▸ Directions
Check every line below for the word "Travel" and show those that hold it.

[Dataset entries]
--------------------

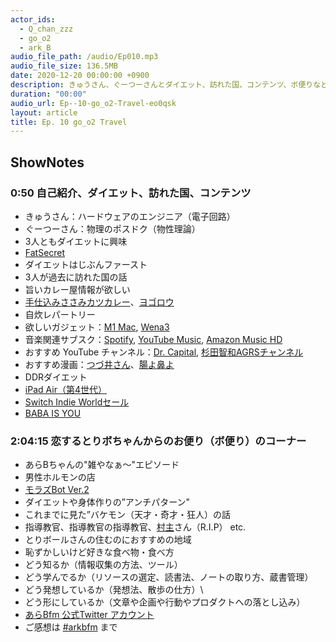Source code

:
 ```yaml
---
actor_ids:
  - Q_chan_zzz
  - go_o2
  - ark_B
audio_file_path: /audio/Ep010.mp3
audio_file_size: 136.5MB
date: 2020-12-20 00:00:00 +0900
description: きゅうさん、ぐーつーさんとダイエット、訪れた国、コンテンツ、ボ便りなどについて話しました。
duration: "00:00"
audio_url: Ep--10-go_o2-Travel-eo0qsk
layout: article
title: Ep. 10 go_o2 Travel
---
```


## ShowNotes 

### 0:50 自己紹介、ダイエット、訪れた国、コンテンツ

* きゅうさん：ハードウェアのエンジニア（電子回路）
* ぐーつーさん：物理のポスドク（物性理論）
* 3人ともダイエットに興味
* [FatSecret](https://www.fatsecret.jp/)
* ダイエットはじぶんファースト
* 3人が過去に訪れた国の話
* 旨いカレー屋情報が欲しい
* [手仕込みささみカツカレー](https://www.ichibanya.co.jp/menu/detail.html?id=802)、[ヨゴロウ](https://tabelog.com/tokyo/A1306/A130601/13076645/)
* 自炊レパートリー
* 欲しいガジェット：[M1 Mac](https://www.apple.com/jp/mac/m1/), [Wena3](https://www.sony.jp/smartwatch/products/wena3_metal/)
* 音楽関連サブスク：[Spotify](https://www.spotify.com/jp/), [YouTube Music](https://music.youtube.com/), [Amazon Music HD](https://www.amazon.co.jp/music/unlimited/hd)
* おすすめ YouTube チャンネル：[Dr. Capital](https://www.youtube.com/channel/UCoUFbEnb5yWgjeEXAr_Y9qg), [杉田智和AGRSチャンネル](https://www.youtube.com/channel/UCbPVSXP89cDlsiMf0jet1zQ)
* おすすめ漫画：[つづ井さん](https://crea.bunshun.jp/articles/-/22579)、[腸よ鼻よ](https://ganma.jp/chohana)
* DDRダイエット
* [iPad Air（第4世代）](https://www.apple.com/jp/ipad-air/)
* [Switch Indie Worldセール](https://topics.nintendo.co.jp/article/3f27e291-0a12-4b89-a70a-3215dcef633d)
* [BABA IS YOU](https://store.steampowered.com/app/736260/Baba_Is_You/?l=japanese)


### 2:04:15 恋するとりボちゃんからのお便り（ボ便り）のコーナー

* あらBちゃんの"雑やなぁ〜"エピソード
* 男性ホルモンの店
* [モラズBot Ver.2](https://twitter.com/morazu2_bot)
* ダイエットや身体作りの”アンチパターン"
* これまでに見た”バケモン（天才・奇才・狂人）の話
* 指導教官、指導教官の指導教官、[村主](http://jun-makino.sakura.ne.jp/articles/future_sc/note139.html)さん（R.I.P） etc.
* とりボールさんの住むのにおすすめの地域
* 恥ずかしいけど好きな食べ物・食べ方
* どう知るか（情報収集の方法、ツール）
* どう学んでるか（リソースの選定、読書法、ノートの取り方、蔵書管理）
* どう発想しているか（発想法、散歩の仕方）\
* どう形にしているか（文章や企画や行動やプロダクトへの落とし込み）
* [あらBfm 公式Twitter アカウント](https://twitter.com/arkbfm)
* ご感想は [#arkbfm](https://paper.dropbox.com/?q=%23arkbfm) まで
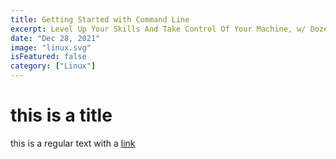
 ```yaml
---
title: Getting Started with Command Line
excerpt: Level Up Your Skills And Take Control Of Your Machine, w/ Dozens of Commands, Projects, and Challenges!
date: "Dec 28, 2021"
image: "linux.svg"
isFeatured: false
category: ["Linux"]
---
```


# this is a title

this is a regular text with a [link](https://google.com)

--------------------

▸ Final answer
audio_url: Ep--10-go_o2-Travel-eo0qsk
title: Ep. 10 go_o2 Travel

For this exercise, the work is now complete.